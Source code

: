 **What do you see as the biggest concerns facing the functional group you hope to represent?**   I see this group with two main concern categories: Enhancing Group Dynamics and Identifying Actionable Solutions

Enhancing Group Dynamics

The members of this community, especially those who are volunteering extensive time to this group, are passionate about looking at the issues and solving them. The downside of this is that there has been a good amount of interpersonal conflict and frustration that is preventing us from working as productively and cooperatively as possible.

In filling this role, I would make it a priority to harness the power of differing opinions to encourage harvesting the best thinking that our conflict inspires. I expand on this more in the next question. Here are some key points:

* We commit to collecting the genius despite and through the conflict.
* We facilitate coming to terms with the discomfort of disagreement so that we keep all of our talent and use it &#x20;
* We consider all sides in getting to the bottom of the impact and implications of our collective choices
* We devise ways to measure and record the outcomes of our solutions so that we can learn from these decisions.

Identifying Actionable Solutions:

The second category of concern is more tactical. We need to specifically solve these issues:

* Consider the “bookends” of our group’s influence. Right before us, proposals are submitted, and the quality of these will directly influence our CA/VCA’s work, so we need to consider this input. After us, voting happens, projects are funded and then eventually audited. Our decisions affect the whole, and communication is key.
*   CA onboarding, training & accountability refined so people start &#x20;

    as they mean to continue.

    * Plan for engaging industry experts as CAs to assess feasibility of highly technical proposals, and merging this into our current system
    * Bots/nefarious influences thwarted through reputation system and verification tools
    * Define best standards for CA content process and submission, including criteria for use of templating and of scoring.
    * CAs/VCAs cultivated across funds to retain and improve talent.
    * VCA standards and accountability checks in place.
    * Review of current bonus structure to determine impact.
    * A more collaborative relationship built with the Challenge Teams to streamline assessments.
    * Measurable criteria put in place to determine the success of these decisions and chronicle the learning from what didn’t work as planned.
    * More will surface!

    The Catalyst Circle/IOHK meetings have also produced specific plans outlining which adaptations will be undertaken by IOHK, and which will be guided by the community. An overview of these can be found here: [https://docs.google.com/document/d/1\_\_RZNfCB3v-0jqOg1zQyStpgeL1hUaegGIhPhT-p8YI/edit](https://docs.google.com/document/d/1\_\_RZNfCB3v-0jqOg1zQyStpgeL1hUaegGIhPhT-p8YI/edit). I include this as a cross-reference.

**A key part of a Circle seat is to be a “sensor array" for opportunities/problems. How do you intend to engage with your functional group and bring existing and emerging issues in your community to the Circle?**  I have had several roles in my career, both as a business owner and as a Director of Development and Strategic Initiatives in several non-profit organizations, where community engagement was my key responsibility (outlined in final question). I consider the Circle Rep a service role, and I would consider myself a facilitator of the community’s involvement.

━━━━━━━━━━

Where the string "these" occurs in a line of the listing, copy the line.

* We devise ways to measure and record the outcomes of our solutions so that we can learn from these decisions.
The second category of concern is more tactical. We need to specifically solve these issues:
* Consider the “bookends” of our group’s influence. Right before us, proposals are submitted, and the quality of these will directly influence our CA/VCA’s work, so we need to consider this input. After us, voting happens, projects are funded and then eventually audited. Our decisions affect the whole, and communication is key.
    * Measurable criteria put in place to determine the success of these decisions and chronicle the learning from what didn’t work as planned.
    The Catalyst Circle/IOHK meetings have also produced specific plans outlining which adaptations will be undertaken by IOHK, and which will be guided by the community. An overview of these can be found here: [https://docs.google.com/document/d/1\_\_RZNfCB3v-0jqOg1zQyStpgeL1hUaegGIhPhT-p8YI/edit](https://docs.google.com/document/d/1\_\_RZNfCB3v-0jqOg1zQyStpgeL1hUaegGIhPhT-p8YI/edit). I include this as a cross-reference.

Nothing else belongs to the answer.